Russia’s Gazprombank expects that the Central Bank of Azerbaijan (CBA), taking into account increased inflationary risks, will continue to raise the refinancing rate by 25 base points to 8.25% in December, said Gulnara Khaidarshina, deputy head of research at Gazprombank, chief CIS economist, Report informs.
“At its scheduled meeting on Friday, the CBAR resumed its cycle of refinancing rate hikes with a 25 bps increase to 8%. We expected the rate to remain unchanged amid an ongoing positive dynamic of deposits in the national currency and a decrease in the dollarization of deposits, with a likely adjustment of the interest rate corridor.
In addition, in order to fine-tune monetary conditions, the Central Bank of Azerbaijan raised the lower bound of the interest corridor by 1 pp to 5%, while maintaining the upper bound at 9.25%. This will enhance the CBAR’s ability to regulate lending activity in the economy,” she noted.
Commenting on the balance of risks in the economy, the CBAR noted that inflationary pressure continues in Azerbaijan, as is the case in most CIS countries, and that actual inflation is being affected by inflationary processes in key trading partners. The Central Bank noted that supply factors, which are the main drivers of inflation, are stable. In this regard, the year-end inflation forecast was raised.
“At the same time, the CBAR still expects deceleration of inflation in 2023,” she said.
The CBAR mentioned the following key arguments in favor of raising the rate:
-Azerbaijan's economy continues to recover, with the non-oil and gas sector being the main driver. The CBAR reported that all components of aggregate demand are creating conditions for maintenance of high economic activity. In 9M22, Azerbaijan's economy grew by 5.6% YoY (vs. 4.8% YoY over the same period last year), while the figure in the non-oil and gas sector reached 10.1% YoY. The Central Bank noted that tourism and catering (+74% YoY), transport and storage (+27.2% YoY), information and communications (+15.5% YoY) and construction (+13.3 YoY) showed the largest growth in the non-oil and gas sector of the economy, while investment in the latter increased by 18.1% YoY in 9M22. At the same time, the Central Bank emphasized that the increase in state budget spending following the recent revision will provide additional support to economic activity in 2023.

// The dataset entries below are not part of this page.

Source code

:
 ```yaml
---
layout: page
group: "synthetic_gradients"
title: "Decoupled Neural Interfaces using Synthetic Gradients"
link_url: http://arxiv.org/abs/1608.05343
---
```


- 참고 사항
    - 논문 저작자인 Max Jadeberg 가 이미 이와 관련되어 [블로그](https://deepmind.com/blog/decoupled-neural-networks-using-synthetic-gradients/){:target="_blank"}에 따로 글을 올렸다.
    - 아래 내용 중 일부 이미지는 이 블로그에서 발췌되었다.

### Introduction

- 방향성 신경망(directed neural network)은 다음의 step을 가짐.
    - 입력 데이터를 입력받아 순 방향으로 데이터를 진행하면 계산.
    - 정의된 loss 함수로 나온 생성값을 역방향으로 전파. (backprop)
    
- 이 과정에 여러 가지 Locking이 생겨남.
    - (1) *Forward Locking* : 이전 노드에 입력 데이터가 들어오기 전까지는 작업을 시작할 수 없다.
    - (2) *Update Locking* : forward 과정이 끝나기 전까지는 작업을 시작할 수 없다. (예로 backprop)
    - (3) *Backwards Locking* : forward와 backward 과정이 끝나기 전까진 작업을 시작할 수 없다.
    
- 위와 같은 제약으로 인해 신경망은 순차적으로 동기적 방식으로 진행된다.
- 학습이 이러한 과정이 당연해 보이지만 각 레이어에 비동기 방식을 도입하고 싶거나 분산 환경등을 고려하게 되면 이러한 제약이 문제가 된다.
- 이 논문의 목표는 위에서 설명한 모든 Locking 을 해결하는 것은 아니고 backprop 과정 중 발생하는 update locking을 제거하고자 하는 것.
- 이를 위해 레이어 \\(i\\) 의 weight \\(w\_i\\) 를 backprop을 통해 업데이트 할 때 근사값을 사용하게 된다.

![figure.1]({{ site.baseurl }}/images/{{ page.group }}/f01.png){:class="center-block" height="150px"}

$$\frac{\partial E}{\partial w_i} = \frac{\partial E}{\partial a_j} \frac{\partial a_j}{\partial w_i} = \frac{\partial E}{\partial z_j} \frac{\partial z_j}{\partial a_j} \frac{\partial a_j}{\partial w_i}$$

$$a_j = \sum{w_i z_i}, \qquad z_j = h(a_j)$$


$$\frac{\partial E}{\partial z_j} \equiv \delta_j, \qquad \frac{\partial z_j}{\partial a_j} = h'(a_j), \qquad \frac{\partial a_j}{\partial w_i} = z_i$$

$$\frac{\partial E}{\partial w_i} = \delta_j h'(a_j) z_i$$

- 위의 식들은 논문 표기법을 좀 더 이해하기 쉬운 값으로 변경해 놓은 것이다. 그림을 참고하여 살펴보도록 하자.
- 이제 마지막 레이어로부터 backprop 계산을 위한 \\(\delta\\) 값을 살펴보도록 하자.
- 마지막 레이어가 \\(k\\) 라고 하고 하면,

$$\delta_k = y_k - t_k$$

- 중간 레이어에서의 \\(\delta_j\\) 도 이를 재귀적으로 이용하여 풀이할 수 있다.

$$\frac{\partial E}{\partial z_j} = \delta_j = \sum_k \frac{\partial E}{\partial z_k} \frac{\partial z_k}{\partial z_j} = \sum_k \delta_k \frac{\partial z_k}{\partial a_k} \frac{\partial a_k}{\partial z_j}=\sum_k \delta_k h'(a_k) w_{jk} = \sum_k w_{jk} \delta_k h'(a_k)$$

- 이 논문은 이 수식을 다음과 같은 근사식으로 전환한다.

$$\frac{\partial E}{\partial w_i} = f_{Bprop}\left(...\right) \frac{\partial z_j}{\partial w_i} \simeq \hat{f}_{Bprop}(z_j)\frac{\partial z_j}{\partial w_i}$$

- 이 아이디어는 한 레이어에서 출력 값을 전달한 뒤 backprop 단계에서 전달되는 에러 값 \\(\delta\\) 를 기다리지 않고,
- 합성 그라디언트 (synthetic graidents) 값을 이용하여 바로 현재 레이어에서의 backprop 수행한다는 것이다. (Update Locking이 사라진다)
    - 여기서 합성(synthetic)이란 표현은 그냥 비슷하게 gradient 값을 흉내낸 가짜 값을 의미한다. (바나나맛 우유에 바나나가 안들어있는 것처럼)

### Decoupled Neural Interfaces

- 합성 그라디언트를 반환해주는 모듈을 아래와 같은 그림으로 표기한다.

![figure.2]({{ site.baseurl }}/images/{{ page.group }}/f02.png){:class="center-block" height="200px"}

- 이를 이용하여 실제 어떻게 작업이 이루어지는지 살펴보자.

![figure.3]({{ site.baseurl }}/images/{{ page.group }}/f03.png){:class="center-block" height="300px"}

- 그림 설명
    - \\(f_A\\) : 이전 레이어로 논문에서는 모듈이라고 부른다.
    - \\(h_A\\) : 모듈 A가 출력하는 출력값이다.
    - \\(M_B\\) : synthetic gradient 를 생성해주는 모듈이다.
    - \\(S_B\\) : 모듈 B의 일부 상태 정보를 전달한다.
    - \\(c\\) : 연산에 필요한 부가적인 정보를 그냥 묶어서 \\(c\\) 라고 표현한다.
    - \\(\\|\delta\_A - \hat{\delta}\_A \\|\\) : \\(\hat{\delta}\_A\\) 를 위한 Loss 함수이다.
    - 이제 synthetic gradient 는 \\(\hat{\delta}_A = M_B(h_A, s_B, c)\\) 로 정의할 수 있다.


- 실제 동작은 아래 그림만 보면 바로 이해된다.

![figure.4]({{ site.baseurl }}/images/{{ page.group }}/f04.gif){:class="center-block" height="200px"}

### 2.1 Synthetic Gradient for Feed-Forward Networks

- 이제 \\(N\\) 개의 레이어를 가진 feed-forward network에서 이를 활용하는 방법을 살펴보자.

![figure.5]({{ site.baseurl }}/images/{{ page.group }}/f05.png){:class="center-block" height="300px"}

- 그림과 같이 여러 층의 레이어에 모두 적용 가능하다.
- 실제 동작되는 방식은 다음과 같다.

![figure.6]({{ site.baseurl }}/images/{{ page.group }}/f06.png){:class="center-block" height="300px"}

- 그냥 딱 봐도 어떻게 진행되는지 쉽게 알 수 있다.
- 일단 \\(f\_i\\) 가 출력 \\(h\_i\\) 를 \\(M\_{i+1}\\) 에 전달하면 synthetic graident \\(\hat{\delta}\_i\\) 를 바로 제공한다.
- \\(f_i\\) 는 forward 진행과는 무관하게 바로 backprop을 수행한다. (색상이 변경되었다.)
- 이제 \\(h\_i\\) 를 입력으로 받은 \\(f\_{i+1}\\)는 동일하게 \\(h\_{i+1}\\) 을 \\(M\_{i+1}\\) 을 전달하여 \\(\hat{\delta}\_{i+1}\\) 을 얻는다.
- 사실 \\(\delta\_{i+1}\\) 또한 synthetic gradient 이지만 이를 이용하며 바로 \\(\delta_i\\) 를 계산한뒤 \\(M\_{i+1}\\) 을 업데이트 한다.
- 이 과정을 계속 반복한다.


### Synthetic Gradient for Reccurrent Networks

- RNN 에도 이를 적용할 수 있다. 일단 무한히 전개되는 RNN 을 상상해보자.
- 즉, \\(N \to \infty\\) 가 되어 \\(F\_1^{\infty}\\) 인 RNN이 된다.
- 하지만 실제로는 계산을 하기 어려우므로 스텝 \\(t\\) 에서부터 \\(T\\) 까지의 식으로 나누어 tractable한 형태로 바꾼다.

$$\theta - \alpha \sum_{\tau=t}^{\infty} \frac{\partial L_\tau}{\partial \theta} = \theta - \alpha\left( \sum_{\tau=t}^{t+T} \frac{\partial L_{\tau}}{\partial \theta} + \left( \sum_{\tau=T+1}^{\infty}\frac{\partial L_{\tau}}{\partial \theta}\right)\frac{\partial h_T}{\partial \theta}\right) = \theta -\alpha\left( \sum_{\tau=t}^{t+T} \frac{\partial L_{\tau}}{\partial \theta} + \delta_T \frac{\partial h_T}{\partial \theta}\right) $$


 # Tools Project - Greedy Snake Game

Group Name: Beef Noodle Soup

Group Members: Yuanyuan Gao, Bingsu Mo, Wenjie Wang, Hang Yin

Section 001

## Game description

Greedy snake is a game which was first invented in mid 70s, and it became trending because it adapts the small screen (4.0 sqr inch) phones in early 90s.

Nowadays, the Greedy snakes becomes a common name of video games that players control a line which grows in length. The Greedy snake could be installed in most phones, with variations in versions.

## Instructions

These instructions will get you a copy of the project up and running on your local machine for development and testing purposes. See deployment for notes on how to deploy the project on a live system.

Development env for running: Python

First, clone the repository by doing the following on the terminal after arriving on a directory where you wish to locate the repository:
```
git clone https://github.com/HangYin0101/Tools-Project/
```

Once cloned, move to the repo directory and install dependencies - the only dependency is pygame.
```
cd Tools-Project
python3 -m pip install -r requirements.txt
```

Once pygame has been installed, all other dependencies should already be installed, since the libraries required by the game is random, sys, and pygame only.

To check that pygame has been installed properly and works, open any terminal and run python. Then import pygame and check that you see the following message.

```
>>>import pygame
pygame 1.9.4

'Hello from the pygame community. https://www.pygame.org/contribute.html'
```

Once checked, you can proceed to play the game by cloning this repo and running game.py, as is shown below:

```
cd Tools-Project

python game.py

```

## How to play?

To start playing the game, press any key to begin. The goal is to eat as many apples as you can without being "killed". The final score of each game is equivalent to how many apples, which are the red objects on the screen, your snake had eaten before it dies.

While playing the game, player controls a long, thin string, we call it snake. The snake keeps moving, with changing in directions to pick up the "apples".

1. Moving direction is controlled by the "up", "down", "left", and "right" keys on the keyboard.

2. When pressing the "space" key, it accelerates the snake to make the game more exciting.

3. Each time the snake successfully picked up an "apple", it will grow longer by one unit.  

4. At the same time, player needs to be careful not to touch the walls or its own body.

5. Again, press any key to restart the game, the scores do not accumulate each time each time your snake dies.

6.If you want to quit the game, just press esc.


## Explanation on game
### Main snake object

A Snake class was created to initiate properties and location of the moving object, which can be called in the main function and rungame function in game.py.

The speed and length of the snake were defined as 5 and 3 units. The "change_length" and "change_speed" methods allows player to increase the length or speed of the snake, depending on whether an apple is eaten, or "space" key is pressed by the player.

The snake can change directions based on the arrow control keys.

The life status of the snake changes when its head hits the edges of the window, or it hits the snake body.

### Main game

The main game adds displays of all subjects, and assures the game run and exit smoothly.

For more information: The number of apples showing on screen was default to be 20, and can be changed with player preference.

-Demand for loans remains high amid strong economic activity. According to the Central Bank, investment in lending by banks and non-bank credit organizations increased by 3% MoM in September and 23.5% compared with the same month last year.
-Inflation has accelerated since the September meeting. In September, annual inflation reached 15.6% YoY, while average annual inflation reached 13.4% YoY. The CBAR noted that the greatest inflationary pressure is being observed in the food segment, the contribution of which to annual inflation in September amounted to 9.4 pps. At the same time, the contributions of non-food products and services were less significant at 2.5 pps and 3.7 pps, respectively. The Central Bank’s analysis of factors driving consumer price growth showed the decisive influence of imported inflation, which is leading to a higher cost of production.
-Inflation expectations remain high. September polls showed that 20% of households expect inflation to accelerate over the next 12 months. At the same time, inflation expectations among enterprises in the non-oil industrial, trade and construction sectors increased.
The CBAR also noted a persisting disinflationary effect from an increase of the nominal effective exchange rate and the activation of instruments to sterilize liquidity in the banking system. The effect of decisions to normalize monetary conditions made in 2022 will materialize over the remaining months of this year, as well as in 2023.
“Commenting on the balance of risks in the economy, the CBAR noted that the latter is mainly being influenced by external factors. The IMF’s global inflation outlook for 2022-2023 provides grounds to expect higher price growth than previously forecasted. On the other hand, the greater likelihood of a recession in the global economy may lead to heightened volatility in financial and commodity markets. At the same time, the Central Bank stressed that domestic macroeconomic policy will be aimed at mitigating these risks (including through the introduction of a fiscal rule). This will also be facilitated by ongoing improvement of the operational framework of monetary policy,” she added.
The CBAR did not provide any signals regarding the trajectory of the refinancing rate, although it did indicate a possible further narrowing of the interest rate corridor, which would also tighten monetary conditions.